PROBLEM TO SOLVE:
If a line in the listing below contains the word "attach", count it, then please give only the number of such lines.

● ● ● ● ● ● ●

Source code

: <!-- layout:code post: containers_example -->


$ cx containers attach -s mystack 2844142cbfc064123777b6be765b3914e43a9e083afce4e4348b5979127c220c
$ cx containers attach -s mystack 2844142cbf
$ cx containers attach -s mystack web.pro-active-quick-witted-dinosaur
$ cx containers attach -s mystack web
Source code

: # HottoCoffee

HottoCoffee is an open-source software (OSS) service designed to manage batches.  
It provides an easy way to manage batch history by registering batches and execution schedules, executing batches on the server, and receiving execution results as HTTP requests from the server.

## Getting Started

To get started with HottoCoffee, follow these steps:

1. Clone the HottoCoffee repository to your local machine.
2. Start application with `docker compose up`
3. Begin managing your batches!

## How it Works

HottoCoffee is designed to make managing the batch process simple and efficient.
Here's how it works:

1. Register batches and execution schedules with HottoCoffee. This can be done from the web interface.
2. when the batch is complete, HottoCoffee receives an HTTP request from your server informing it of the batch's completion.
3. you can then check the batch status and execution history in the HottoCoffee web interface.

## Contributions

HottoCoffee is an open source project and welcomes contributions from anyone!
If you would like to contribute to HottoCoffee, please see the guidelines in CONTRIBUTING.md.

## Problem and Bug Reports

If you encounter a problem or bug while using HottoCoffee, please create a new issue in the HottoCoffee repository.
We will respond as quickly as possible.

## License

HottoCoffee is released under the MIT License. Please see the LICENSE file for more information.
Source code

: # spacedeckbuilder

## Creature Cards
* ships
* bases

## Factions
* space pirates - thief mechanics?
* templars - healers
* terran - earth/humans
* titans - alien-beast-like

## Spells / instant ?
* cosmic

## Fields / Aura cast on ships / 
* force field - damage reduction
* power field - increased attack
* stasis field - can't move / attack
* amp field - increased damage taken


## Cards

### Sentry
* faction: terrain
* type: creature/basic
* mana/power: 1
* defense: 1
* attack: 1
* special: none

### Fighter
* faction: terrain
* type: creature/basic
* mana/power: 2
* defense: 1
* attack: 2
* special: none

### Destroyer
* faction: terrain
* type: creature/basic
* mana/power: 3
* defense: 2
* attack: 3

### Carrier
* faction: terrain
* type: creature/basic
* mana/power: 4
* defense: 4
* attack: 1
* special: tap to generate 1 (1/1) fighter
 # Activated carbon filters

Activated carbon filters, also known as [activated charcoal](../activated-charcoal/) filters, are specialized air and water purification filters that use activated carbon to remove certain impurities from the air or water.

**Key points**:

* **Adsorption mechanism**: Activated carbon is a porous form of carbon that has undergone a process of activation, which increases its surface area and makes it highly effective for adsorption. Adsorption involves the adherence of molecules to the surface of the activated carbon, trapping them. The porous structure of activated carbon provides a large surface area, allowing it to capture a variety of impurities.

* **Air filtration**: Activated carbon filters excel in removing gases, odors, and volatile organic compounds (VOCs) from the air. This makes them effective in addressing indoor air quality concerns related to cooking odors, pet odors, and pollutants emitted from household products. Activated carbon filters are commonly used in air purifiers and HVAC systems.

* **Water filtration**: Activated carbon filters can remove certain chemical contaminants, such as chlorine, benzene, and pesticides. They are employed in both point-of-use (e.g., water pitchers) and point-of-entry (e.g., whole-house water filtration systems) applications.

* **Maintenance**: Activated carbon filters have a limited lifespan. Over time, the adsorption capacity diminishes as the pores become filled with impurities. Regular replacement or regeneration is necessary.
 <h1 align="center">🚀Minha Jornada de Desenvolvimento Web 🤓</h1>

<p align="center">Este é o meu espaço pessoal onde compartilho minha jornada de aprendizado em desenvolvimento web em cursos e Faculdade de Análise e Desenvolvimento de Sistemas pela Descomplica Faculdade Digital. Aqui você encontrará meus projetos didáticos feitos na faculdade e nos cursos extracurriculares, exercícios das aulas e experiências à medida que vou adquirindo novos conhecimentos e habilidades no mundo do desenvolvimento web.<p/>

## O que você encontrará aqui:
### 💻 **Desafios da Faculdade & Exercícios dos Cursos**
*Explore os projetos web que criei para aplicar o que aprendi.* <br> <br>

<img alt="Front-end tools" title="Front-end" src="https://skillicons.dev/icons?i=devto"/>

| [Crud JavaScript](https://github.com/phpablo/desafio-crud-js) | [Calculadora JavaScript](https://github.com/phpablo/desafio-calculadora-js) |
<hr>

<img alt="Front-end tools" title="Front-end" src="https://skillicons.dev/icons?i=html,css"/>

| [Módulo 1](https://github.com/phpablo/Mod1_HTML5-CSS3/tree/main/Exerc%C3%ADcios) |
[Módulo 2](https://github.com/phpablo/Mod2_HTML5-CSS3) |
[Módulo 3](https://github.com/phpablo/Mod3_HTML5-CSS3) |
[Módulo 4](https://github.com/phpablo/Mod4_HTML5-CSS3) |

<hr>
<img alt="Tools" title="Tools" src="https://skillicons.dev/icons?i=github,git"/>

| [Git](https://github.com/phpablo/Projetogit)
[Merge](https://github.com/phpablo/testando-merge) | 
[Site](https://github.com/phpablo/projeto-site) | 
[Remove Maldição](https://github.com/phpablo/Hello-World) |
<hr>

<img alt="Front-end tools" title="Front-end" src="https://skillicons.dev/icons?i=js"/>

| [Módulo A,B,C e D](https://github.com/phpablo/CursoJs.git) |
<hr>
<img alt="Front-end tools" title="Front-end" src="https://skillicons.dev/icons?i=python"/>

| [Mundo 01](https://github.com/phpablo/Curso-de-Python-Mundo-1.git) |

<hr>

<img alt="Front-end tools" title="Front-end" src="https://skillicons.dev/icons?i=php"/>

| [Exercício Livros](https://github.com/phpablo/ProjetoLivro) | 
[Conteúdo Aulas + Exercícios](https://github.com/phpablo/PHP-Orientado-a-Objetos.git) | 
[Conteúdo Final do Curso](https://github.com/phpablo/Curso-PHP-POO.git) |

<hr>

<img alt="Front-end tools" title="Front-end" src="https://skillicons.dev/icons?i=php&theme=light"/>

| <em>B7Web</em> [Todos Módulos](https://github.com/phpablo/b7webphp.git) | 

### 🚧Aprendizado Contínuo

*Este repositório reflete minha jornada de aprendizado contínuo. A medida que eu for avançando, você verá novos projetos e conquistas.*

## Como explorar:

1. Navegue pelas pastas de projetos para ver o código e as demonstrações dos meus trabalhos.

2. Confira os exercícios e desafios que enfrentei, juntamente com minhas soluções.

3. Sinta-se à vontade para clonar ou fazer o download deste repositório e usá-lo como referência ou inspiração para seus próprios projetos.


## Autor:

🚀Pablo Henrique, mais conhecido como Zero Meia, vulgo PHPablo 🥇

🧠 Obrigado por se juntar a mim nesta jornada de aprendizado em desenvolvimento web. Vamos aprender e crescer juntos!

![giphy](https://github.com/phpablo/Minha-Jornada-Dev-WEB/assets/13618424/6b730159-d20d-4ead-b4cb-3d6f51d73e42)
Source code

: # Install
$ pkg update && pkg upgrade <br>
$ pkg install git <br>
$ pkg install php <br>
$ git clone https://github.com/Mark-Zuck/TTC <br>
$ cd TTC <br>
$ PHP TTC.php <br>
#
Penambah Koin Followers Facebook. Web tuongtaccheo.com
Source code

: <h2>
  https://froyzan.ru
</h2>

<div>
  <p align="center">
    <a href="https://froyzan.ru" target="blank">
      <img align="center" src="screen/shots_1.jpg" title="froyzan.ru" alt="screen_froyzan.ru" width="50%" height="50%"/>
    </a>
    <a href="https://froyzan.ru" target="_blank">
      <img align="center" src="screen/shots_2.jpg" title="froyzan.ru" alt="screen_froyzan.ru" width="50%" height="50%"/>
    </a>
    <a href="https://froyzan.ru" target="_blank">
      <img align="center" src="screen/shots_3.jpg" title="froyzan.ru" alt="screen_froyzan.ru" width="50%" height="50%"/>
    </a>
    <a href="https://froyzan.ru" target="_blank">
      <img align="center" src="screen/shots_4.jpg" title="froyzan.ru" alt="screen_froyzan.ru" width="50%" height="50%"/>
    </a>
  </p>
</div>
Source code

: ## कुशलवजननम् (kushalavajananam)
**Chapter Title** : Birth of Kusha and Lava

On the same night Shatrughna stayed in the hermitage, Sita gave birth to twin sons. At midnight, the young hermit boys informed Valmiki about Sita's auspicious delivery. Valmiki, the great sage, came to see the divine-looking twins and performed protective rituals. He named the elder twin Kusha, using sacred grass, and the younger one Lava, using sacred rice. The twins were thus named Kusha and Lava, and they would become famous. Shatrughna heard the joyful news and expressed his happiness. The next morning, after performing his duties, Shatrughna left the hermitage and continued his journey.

● ● ● ● ● ● ●

PROBLEM SOLUTION:
4